今年(2017年)はイタリア初期バロックの大作曲家クラウディオ・モンテヴェルディ(1567-1643)の生誕450年にあたり、世界各国でこの作曲家の作品が演奏、録音されている。
「モンテヴェルディ?聴いたことないな」と呟かれる方もコンサートやオペラで全曲は聴いてないにしろ、一部分ならば必ずといっていいほど耳にされたと思う。
NHK-FM平日夜19時30分からの番組「ベストオブクラシック」において、ヨーロッパの放送局が収録した音源を放送するときに必ず冒頭で流れる勇壮なファンファーレ、あれこそがモンテヴェルディのオペラ《オルフェオ》冒頭のファンファーレである。とてもセンスの良い選曲だと思う。そして作曲者は3年後に再び《聖母マリアの夕べの祈り》の冒頭のオーケストラ部分にこのファンファーレを使い、まるでヴェルディのオペラ《アイーダ》の「凱旋行進曲」のような壮大なオープニングを作っている。
戦後日本を代表する作曲家の一人で知性溢れる著述家でもあった柴田南雄はその著書「西洋音楽の歴史・上」(音楽之友社1967年)の中で「モンテヴェルディの《聖母マリアの夕べの祈り》という大作は彼の全マドリガル、全オペラが失われていたとしても、この一作で彼の輝かしい天才の証となったに違いない傑作である。」と述べている。

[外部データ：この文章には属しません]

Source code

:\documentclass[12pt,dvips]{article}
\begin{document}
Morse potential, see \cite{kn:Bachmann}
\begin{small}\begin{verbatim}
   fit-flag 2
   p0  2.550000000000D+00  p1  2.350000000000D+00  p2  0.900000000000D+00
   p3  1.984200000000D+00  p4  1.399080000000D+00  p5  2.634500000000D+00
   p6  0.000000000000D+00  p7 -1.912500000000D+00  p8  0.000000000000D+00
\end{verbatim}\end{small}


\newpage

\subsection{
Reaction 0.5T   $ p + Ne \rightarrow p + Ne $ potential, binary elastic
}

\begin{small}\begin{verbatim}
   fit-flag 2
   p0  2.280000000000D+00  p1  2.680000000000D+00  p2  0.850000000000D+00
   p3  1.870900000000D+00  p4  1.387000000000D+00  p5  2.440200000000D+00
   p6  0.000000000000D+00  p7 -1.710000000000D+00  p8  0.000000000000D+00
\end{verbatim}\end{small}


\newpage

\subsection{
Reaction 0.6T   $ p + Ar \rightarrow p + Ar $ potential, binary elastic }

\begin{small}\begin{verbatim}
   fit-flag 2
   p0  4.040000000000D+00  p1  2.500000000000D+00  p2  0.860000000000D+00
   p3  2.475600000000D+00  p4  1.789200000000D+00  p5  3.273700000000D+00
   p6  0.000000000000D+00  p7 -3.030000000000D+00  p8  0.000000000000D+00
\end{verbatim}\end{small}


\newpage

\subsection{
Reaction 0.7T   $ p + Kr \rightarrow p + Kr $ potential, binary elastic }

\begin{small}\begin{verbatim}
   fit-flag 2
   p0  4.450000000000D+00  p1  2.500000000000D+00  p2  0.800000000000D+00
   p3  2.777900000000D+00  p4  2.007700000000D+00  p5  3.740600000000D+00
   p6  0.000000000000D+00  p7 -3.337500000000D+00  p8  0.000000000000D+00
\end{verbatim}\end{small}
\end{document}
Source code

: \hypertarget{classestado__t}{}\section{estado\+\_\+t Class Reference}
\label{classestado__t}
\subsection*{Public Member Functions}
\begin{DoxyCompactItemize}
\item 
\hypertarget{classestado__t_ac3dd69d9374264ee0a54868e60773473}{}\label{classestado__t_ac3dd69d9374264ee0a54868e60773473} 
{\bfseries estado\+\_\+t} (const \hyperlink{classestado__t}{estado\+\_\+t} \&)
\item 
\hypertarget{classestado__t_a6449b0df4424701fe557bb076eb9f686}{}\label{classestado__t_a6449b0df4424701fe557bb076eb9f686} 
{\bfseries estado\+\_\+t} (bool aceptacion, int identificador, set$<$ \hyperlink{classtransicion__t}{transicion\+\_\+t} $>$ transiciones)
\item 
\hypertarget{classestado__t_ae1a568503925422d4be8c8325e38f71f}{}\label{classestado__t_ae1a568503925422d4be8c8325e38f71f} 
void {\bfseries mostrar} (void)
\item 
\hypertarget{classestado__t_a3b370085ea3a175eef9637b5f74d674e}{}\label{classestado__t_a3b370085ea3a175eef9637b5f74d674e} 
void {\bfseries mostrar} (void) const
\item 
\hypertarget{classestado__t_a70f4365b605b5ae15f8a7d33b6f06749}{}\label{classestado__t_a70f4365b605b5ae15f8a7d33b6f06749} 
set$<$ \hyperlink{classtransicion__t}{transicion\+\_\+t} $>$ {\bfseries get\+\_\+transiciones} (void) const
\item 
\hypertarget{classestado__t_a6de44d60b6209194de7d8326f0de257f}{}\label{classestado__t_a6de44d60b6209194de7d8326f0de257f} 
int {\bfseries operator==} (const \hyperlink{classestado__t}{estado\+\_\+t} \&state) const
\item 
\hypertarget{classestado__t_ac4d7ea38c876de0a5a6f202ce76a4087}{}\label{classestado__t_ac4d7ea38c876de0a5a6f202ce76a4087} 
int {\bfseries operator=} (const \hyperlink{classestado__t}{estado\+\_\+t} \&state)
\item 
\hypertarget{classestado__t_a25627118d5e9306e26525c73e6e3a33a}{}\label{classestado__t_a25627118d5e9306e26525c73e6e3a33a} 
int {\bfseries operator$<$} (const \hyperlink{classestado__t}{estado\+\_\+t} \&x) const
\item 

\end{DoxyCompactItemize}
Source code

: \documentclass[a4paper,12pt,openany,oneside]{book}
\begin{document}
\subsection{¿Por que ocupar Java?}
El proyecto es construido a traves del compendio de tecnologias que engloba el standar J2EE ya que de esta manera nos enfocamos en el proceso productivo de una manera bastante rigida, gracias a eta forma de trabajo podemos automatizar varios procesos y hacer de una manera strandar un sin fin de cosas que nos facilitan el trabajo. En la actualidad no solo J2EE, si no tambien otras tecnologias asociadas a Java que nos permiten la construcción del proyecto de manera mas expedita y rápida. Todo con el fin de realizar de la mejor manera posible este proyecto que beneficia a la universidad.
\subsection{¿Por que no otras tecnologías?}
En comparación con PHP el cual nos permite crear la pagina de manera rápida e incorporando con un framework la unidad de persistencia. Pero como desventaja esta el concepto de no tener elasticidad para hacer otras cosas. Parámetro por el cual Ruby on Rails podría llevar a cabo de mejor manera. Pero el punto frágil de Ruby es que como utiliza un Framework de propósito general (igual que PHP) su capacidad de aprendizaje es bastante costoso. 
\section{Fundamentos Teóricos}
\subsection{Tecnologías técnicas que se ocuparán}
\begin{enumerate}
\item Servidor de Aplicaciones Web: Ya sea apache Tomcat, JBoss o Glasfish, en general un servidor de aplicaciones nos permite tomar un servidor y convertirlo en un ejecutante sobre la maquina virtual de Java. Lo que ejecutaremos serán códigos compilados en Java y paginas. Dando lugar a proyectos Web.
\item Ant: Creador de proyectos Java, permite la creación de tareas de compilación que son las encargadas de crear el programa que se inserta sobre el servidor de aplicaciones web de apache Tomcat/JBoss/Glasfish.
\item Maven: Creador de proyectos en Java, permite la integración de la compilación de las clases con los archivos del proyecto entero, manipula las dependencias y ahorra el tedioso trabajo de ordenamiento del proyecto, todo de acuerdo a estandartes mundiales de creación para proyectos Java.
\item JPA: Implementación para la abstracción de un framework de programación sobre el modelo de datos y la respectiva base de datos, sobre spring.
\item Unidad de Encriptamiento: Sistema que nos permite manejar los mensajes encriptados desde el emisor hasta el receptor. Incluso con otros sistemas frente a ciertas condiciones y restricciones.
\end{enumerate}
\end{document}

しかし、この大作は次のような、今日では特殊楽器と呼ばれるもの、コルネット(金管のコルネットではなく、木管楽器で7個の孔があり、ホルンのようなマウスピースを使う、ツィンクとも呼ぶ):3~4、ザックバット(トロンボーンの原型):3、ショーム、リコーダー、ドゥルツィアン(ファゴットの前身)、ヴィオラ・ダ・ガンバ、ヴィオローネ(コントラバスの前身)、リュート、ハープシコード、オルガン等!)が必要なために、オーケストラの定期演奏会で演奏される機会はほとんど無く、日本ではキリスト教会か、合唱団の演奏会で上演される機会が多い。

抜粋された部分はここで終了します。